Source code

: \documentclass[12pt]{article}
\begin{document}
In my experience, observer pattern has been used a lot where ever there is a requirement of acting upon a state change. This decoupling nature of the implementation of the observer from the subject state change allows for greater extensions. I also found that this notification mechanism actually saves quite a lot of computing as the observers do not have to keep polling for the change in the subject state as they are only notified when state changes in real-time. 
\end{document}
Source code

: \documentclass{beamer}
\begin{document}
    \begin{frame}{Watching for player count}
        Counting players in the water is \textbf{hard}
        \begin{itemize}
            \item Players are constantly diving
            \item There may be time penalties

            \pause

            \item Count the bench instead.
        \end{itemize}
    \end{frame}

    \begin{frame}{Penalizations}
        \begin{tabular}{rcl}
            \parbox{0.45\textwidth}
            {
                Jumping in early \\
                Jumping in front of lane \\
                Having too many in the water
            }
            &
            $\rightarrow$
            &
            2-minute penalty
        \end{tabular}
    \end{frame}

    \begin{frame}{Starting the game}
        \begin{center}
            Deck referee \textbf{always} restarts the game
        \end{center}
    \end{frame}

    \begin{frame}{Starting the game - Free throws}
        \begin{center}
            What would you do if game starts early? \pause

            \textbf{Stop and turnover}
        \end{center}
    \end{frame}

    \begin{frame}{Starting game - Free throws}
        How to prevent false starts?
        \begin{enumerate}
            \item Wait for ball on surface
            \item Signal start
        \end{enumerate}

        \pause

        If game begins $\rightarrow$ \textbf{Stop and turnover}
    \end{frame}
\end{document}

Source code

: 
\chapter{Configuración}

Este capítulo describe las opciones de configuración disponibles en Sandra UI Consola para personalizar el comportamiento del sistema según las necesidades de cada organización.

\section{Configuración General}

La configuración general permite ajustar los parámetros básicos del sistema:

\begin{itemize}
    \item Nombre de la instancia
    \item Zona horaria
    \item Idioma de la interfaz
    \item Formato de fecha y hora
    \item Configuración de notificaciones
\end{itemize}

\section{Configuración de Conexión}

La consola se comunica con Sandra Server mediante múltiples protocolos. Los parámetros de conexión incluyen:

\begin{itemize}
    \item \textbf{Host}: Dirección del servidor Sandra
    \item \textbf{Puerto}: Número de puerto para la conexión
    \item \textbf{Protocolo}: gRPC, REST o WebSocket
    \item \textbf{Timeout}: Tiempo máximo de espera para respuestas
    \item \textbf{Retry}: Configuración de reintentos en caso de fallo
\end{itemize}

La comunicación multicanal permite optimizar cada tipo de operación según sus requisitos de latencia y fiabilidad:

--------

Assignment:
Print all of the data exactly as it was given.

Task answer:
Source code

: \documentclass[12pt]{article}
\begin{document}
In my experience, observer pattern has been used a lot where ever there is a requirement of acting upon a state change. This decoupling nature of the implementation of the observer from the subject state change allows for greater extensions. I also found that this notification mechanism actually saves quite a lot of computing as the observers do not have to keep polling for the change in the subject state as they are only notified when state changes in real-time. 
\end{document}
Source code

: \documentclass{beamer}
\begin{document}
    \begin{frame}{Watching for player count}
        Counting players in the water is \textbf{hard}
        \begin{itemize}
            \item Players are constantly diving
            \item There may be time penalties

            \pause

            \item Count the bench instead.
        \end{itemize}
    \end{frame}

    \begin{frame}{Penalizations}
        \begin{tabular}{rcl}
            \parbox{0.45\textwidth}
            {
                Jumping in early \\
                Jumping in front of lane \\
                Having too many in the water
            }
            &
            $\rightarrow$
            &
            2-minute penalty
        \end{tabular}
    \end{frame}

    \begin{frame}{Starting the game}
        \begin{center}
            Deck referee \textbf{always} restarts the game
        \end{center}
    \end{frame}

    \begin{frame}{Starting the game - Free throws}
        \begin{center}
            What would you do if game starts early? \pause

            \textbf{Stop and turnover}
        \end{center}
    \end{frame}

    \begin{frame}{Starting game - Free throws}
        How to prevent false starts?
        \begin{enumerate}
            \item Wait for ball on surface
            \item Signal start
        \end{enumerate}

        \pause

        If game begins $\rightarrow$ \textbf{Stop and turnover}
    \end{frame}
\end{document}

Source code

: 
\chapter{Configuración}

Este capítulo describe las opciones de configuración disponibles en Sandra UI Consola para personalizar el comportamiento del sistema según las necesidades de cada organización.

\section{Configuración General}

La configuración general permite ajustar los parámetros básicos del sistema:

\begin{itemize}
    \item Nombre de la instancia
    \item Zona horaria
    \item Idioma de la interfaz
    \item Formato de fecha y hora
    \item Configuración de notificaciones
\end{itemize}

\section{Configuración de Conexión}

La consola se comunica con Sandra Server mediante múltiples protocolos. Los parámetros de conexión incluyen:

\begin{itemize}
    \item \textbf{Host}: Dirección del servidor Sandra
    \item \textbf{Puerto}: Número de puerto para la conexión
    \item \textbf{Protocolo}: gRPC, REST o WebSocket
    \item \textbf{Timeout}: Tiempo máximo de espera para respuestas
    \item \textbf{Retry}: Configuración de reintentos en caso de fallo
\end{itemize}

La comunicación multicanal permite optimizar cada tipo de operación según sus requisitos de latencia y fiabilidad:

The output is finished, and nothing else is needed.